Announcement

Collapse
No announcement yet.

New here and starting Topa and with a question

Collapse
X
 
  • Filter
  • Time
  • Show
Clear All
new posts

    New here and starting Topa and with a question

    The anxiety must be horrid. I only have anticipation in the evening of wanting to drink. I drank too much last night and feel yucky today. I may need to go to clean out my Mom's house because we think it has been sold. I wish we had done it in the early summer. I find each of these last days so precious. Oh, well, it will get done.
    We only have one conference day and then the kiddos.

    Comment


      New here and starting Topa and with a question

      These last days *are* so precious. I feel as though I'm wasting mine away, just waiting for school to start. It's like, I know that this thing that sucks is about to begin, so I will sit around waiting to get it over with instead of making the most of the time I have left. I'm like that with a lot of things. I have done no writing whatsoever in a while. And though I am basically ready for the semester to start, balancing different things is for sure going to be a problem - always a problem for me. There's simply too much to do to let it all get away from me, so I don't really know wtf I'm going to do or how to handle it.

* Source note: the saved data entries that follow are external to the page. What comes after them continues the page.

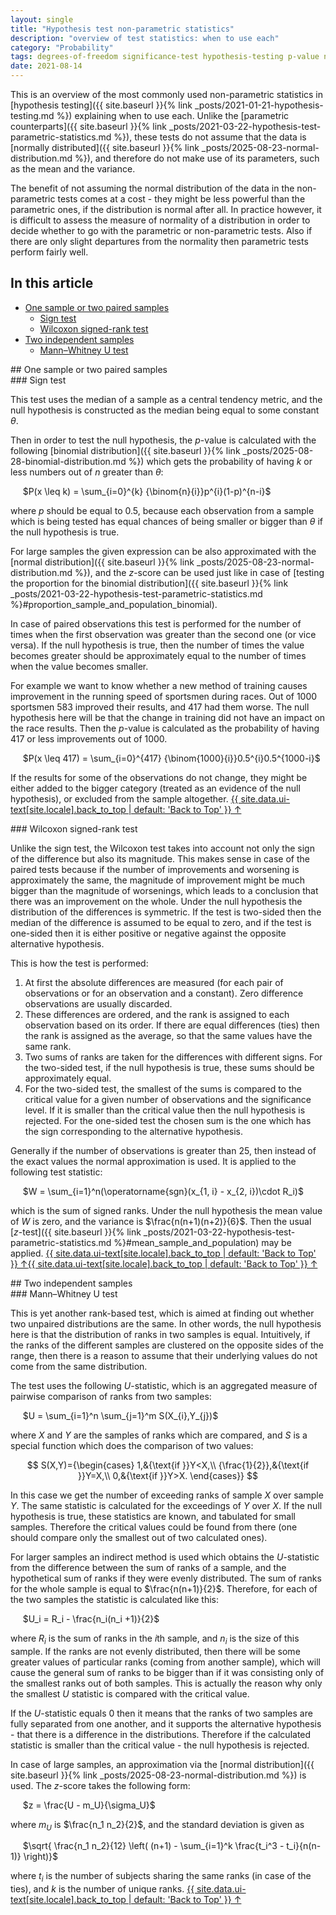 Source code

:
 ```yaml
---
layout: single
title: "Hypothesis test non-parametric statistics"
description: "overview of test statistics: when to use each"
category: "Probability"
tags: degrees-of-freedom significance-test hypothesis-testing p-value normal-distribution binomial-distribution median sign-test Wilcoxon-signed-rank-test rank Mann–Whitney-U-test U-statistic null-hypothesis
date: 2021-08-14
---
```


This is an overview of the most commonly used non-parametric statistics in [hypothesis testing]({{ site.baseurl }}{% link _posts/2021-01-21-hypothesis-testing.md %}) explaining when to use each. Unlike the [parametric counterparts]({{ site.baseurl }}{% link _posts/2021-03-22-hypothesis-test-parametric-statistics.md %}), these tests do not assume that the data is [normally distributed]({{ site.baseurl }}{% link _posts/2025-08-23-normal-distribution.md %}), and therefore do not make use of its parameters, such as the mean and the variance.

The benefit of not assuming the normal distribution of the data in the non-parametric tests comes at a cost - they might be less powerful than the parametric ones, if the distribution is normal after all. In practice however, it is difficult to assess the measure of normality of a distribution in order to decide whether to go with the parametric or non-parametric tests. Also if there are only slight departures from the normality then parametric tests perform fairly well.

## In this article

* [One sample or two paired samples](#one_or_two_paired)
  * [Sign test](#sign_test)
  * [Wilcoxon signed-rank test](#wilcoxon_test)
* [Two independent samples](#two_independent_samples)
  * [Mann–Whitney U test](#mann_witney_test)

<div id='one_or_two_paired'/>
## One sample or two paired samples

<div id='sing_test'/>
### Sign test

This test uses the median of a sample as a central tendency metric, and the null hypothesis is constructed as the median being equal to some constant $\theta$.

Then in order to test the null hypothesis, the $p$-value is calculated with the following [binomial distribution]({{ site.baseurl }}{% link _posts/2025-08-28-binomial-distribution.md %}) which gets the probability of having $k$ or less numbers out of $n$ greater than $\theta$:  

&nbsp;&nbsp;&nbsp;&nbsp;
$P(x \leq k) = \sum_{i=0}^{k} {\binom{n}{i}}p^{i}(1-p)^{n-i}$

where $p$ should be equal to 0.5, because each observation from a sample which is being tested has equal chances of being smaller or bigger than $\theta$ if the null hypothesis is true.

For large samples the given expression can be also approximated with the [normal distribution]({{ site.baseurl }}{% link _posts/2025-08-23-normal-distribution.md %}), and the $z$-score can be used just like in case of [testing the proportion for the binomial distribution]({{ site.baseurl }}{% link _posts/2021-03-22-hypothesis-test-parametric-statistics.md %}#proportion_sample_and_population_binomial).

In case of paired observations this test is performed for the number of times when the first observation was greater than the second one (or vice versa). If the null hypothesis is true, then the number of times the value becomes greater should be approximately equal to the number of times when the value becomes smaller.

For example we want to know whether a new method of training causes improvement in the running speed of sportsmen during races. Out of 1000 sportsmen 583 improved their results, and 417 had them worse. The null hypothesis here will be that the change in training did not have an impact on the race results. Then the $p$-value is calculated as the probability of having 417 or less improvements out of 1000.

&nbsp;&nbsp;&nbsp;&nbsp;
$P(x \leq 417) = \sum_{i=0}^{417} {\binom{1000}{i}}0.5^{i}0.5^{1000-i}$

If the results for some of the observations do not change, they might be either added to the bigger category (treated as an evidence of the null hypothesis), or excluded from the sample altogether.
<a href="#page-title" class="back-to-top">{{ site.data.ui-text[site.locale].back_to_top | default: 'Back to Top' }} &uarr;</a>

<div id='wilcoxon_test'/>
### Wilcoxon signed-rank test

Unlike the sign test, the Wilcoxon test takes into account not only the sign of the difference but also its magnitude. This makes sense in case of the paired tests because if the number of improvements and worsening is approximately the same, the magnitude of improvement might be much bigger than the magnitude of worsenings, which leads to a conclusion that there was an improvement on the whole. Under the null hypothesis the distribution of the differences is symmetric. If the test is two-sided then the median of the difference is assumed to be equal to zero, and if the test is one-sided then it is either positive or negative against the opposite alternative hypothesis.

This is how the test is performed:

1. At first the absolute differences are measured (for each pair of observations or for an observation and a constant). Zero difference observations are usually discarded.
2. These differences are ordered, and the rank is assigned to each observation based on its order. If there are equal differences (ties) then the rank is assigned as the average, so that the same values have the same rank.
3. Two sums of ranks are taken for the differences with different signs. For the two-sided test, if the null hypothesis is true, these sums should be approximately equal.
4. For the two-sided test, the smallest of the sums is compared to the critical value for a given number of observations and the significance level. If it is smaller than the critical value then the null hypothesis is rejected. For the one-sided test the chosen sum is the one which has the sign corresponding to the alternative hypothesis.

Generally if the number of observations is greater than 25, then instead of the exact values the normal approximation is used. It is applied to the following test statistic:

&nbsp;&nbsp;&nbsp;&nbsp;
$W = \sum_{i=1}^n(\operatorname{sgn}(x_{1, i} - x_{2, i})\cdot R_i)$

which is the sum of signed ranks. Under the null hypothesis the mean value of $W$ is zero, and the variance is $\frac{n(n+1)(n+2)}{6}$. Then the usual [$z$-test]({{ site.baseurl }}{% link _posts/2021-03-22-hypothesis-test-parametric-statistics.md %}#mean_sample_and_population) may be applied.
<a href="#page-title" class="back-to-top">{{ site.data.ui-text[site.locale].back_to_top | default: 'Back to Top' }} &uarr;</a><a href="#page-title" class="back-to-top">{{ site.data.ui-text[site.locale].back_to_top | default: 'Back to Top' }} &uarr;</a>

<div id='two_independent_samples'/>
## Two independent samples

<div id='mann_witney_test'/>
### Mann–Whitney U test

This is yet another rank-based test, which is aimed at finding out whether two unpaired distributions are the same. In other words, the null hypothesis here is that the distribution of ranks in two samples is equal. Intuitively, if the ranks of the different samples are clustered on the opposite sides of the range, then there is a reason to assume that their underlying values do not come from the same distribution.

The test uses the following $U$-statistic, which is an aggregated measure of pairwise comparison of ranks from two samples:

&nbsp;&nbsp;&nbsp;&nbsp;
$U = \sum_{i=1}^n \sum_{j=1}^m S(X_{i},Y_{j})$

where $X$ and $Y$ are the samples of ranks which are compared, and $S$ is a special function which does the comparison of two values:

$$
S(X,Y)={\begin{cases}
1,&{\text{if }}Y<X,\\
{\frac{1}{2}},&{\text{if }}Y=X,\\
0,&{\text{if }}Y>X.
\end{cases}}
$$

In this case we get the number of exceeding ranks of sample $X$ over sample $Y$. The same statistic is calculated for the exceedings of $Y$ over $X$.
If the null hypothesis is true, these statistics are known, and tabulated for small samples. Therefore the critical values could be found from there (one should compare only the smallest out of two calculated ones).

For larger samples an indirect method is used which obtains the $U$-statistic from the difference between the sum of ranks of a sample, and the hypothetical sum of ranks if they were evenly distributed. The sum of ranks for the whole sample is equal to $\frac{n(n+1)}{2}$. Therefore, for each of the two samples the statistic is calculated like this:

&nbsp;&nbsp;&nbsp;&nbsp;
$U_i = R_i - \frac{n_i(n_i +1)}{2}$

where $R_i$ is the sum of ranks in the $i$th sample, and $n_i$ is the size of this sample. If the ranks are not evenly distributed, then there will be some greater values of particular ranks (coming from another sample), which will cause the general sum of ranks to be bigger than if it was consisting only of the smallest ranks out of both samples. This is actually the reason why only the smallest $U$ statistic is compared with the critical value.

If the $U$-statistic equals 0 then it means that the ranks of two samples are fully separated from one another, and it supports the alternative hypothesis - that there is a difference in the distributions. Therefore if the calculated statistic is smaller than the critical value - the null hypothesis is rejected.

In case of large samples, an approximation via the [normal distribution]({{ site.baseurl }}{% link _posts/2025-08-23-normal-distribution.md %}) is used. The $z$-score takes the following form:

&nbsp;&nbsp;&nbsp;&nbsp;
$z = \frac{U - m_U}{\sigma_U}$

where $m_U$ is $\frac{n_1 n_2}{2}$, and the standard deviation is given as

&nbsp;&nbsp;&nbsp;&nbsp;
$\sqrt{ \frac{n_1 n_2}{12} \left( (n+1) - \sum_{i=1}^k \frac{t_i^3 - t_i}{n(n-1)}  \right)}$

where $t_i$ is the number of subjects sharing the same ranks (in case of the ties), and $k$ is the number of unique ranks.
<a href="#page-title" class="back-to-top">{{ site.data.ui-text[site.locale].back_to_top | default: 'Back to Top' }} &uarr;</a>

      Drinking probably isn't the way, but it's what I've been doing. Every night. There's still for sure a place where everything "clicks" and the anxiety goes away. And while I'm basically holding the amount steady, it's for sure not going down like I had hoped. Small steps, maybe.

      Did the house get sold? Did you get everything moved out? Hope everybody's enjoying the last days of freedom, all the teachers on this thread.

      Comment


        New here and starting Topa and with a question

        Hi all - Meggie & Stuck, Houston ISD requires us to report back 2 weeks early for mind-numbing meetings (under the guise of "professional development"), and I joke that it gives us time to be on hold for the tech help desk. Kids come back Monday and I think I'm ready. My daughter went back to school yesterday so I am blissfully alone again!! I'm looking for ward to cleaning house, grocery shopping, and going out to play golf with the new BF tonight!

        He's been out of town for a week, so it will be a fun reunion! Just hope I play decently. The other news is the first guy & I made contact again and are friends. We played a round last week with a couple of his friends and had a blast. I laughed til I almost peed. He is so damn funny but drinks like a fish...doesn't show it and plays scratch golf. Kills me. He's in NY right now, but I figure he will be my buddy (maybe occasional benefits - we'll see! lol) on this side of town and the new BF will stay my main squeeze 30 miles away and no one needs to be any the wiser!

        My drinking is as regular as ever, but as long as I don't overdo it on the wine, I'm much better the next day. I didn't follow that pattern last night tho. I worked in my classroom until 6 so I wouldn't have to go in over the weekend, came home and relaxed with Sauvignon Blanc! It was delish but I'm feeling a bit ehhhhhh this morning. I'll get over it - looking forward to a fun evening and a relaxing weekend before the madness starts again on Monday. I've also signed up to cover 2 hour detentions after school M-Th...extra time but also extra $$ I need.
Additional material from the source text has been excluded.